Voices from Spoon River – Thomas Bacon

Voices from Spoon River – Thomas Bacon
Catalog number: 243

Tracks:

01 Voices from Spoon River - Mvt. 1. Richard Bone & Cassidy Hueffer
comp: Mark Schultz
02 Voices from Spoon River - Mvt. 2. Mr. & Mrs. Benjamin Pantier
03 Voices from Spoon River - Mvt. 3. Chase Henry & Judge Somers
04 Voices from Spoon River - Mvt. 4. Margaret Fuller Slack & Lucinda Matlock
05 Voices from Spoon River - Mvt. 5. Penniwit, the Artist & Fiddler Jones
06 The Dinosaurs - Mvt. 1. T. Rex
comp: Mark Schultz
07 The Dinosaurs - Mvt. 2. Sauropods
08 The Dinosaurs - Mvt. 3. 'Raptors
09 Singing out of the lips of silence
comp: Mark Schultz
10 Beast Tales - Mvt. 1. Out-foxed
comp: Mark Schultz
11 Beast Tales - Mvt. 2. Birdbrains
12 Beast Tales - Mvt. 3. Girls & Boys
13 I and my Annabel Lee
comp: Mark Schultz
14 Rainbow horned-dinosaur Anne
comp: Mark Schultz

One afternoon in Houston in the Spring of 1989, hornist Thomas Bacon’s agent called him in from another room by saying, “You’ve got to come listen to this…!” Composer Mark Schultz had sent Bacon a copy of his recently completed Dragons in the Sky for horn, percussion and tape asking if he might consider coming over to Austin to premiere the music at The University of Texas. The answer was an immediate ‘yes’ and the performance a month later was enthusiastically received.

Not long after the Dragons premiere, Bacon called Schultz and asked if he would write another short piece for horn and piano that would be suitable for a children’s CD he was thinking of recording. Again the answer was an immediate ‘yes’ and the music Schultz composed was Dancin’ Dinosaurs. While the children’s CD has not yet materialized, those two works did turn up on another disc recorded the following year. That CD was named Dragons in the Sky (Summit DCD135), and for it, Dancin’ Dinosaurs was renamed T.Rex during an animated long distance exchange of ideas between Bacon and Schultz.

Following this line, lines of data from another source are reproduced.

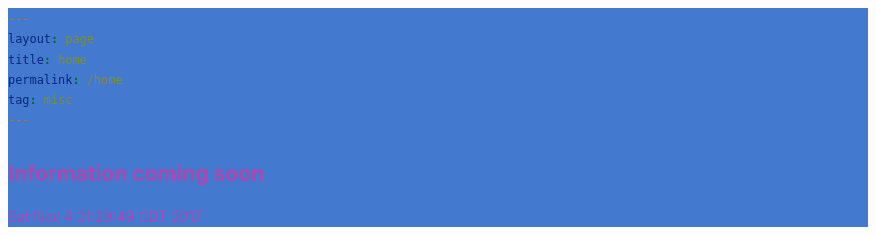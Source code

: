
```yaml
---
layout: page
title: home
permalink: /home
tag: misc
---
```


<style>
  body, div {
    color: #AB49B0;
    background-color: #4379CF
  }
</style>

## Information coming soon ##

<div>Sat Nov  4 21:29:49 CDT 2017</div>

It was the Dragons sessions, early in 1990, that brought Thomas Bacon, James Graber (who was there to perform on a different piece for the CD) and Mark Schultz together in the recording studio for the first time. And they hit it off right away.

In the ensuing ten years their collaboration fostered the composition of over a dozen new works by Mark, which Tom & James (who together became known as The Golden Horn) have performed all over the U.S. and on tour in Japan. Still, the three of them had not entered the recording studio together again until this project. It was bound to happen, though, and this disc is the result: a collection of those ten years of idea swapping and musical exchange between The Golden Horn and composer Mark Schultz.

The first music The Golden Horn wanted Mark to compose needed to be something different. Something unusual that would showcase their formidable performance technique as well as their remarkable interactive rapport on stage. Something that didn’t just say, another horn recital (and toll the death knell to some concert goers), but rather music that might invoke images of magic, beauty and fantasy. Music that could tell a story and somehow connect with an audience.

The first opportunity came at the 1993 Sarasota Music Festival where Tom was in residence. Tom asked Mark that he write a piece using the poetry from Edgar Lee Masters’ 1915 literary masterpiece Spoon River Anthology. The poems are a Peyton Place snapshot of small-town America at the turn of the 20th Century where all of the 214 characters (poems) have one thing in common. They’re dead. Buried in the cemetery at Spoon River, “sleeping on the hill.”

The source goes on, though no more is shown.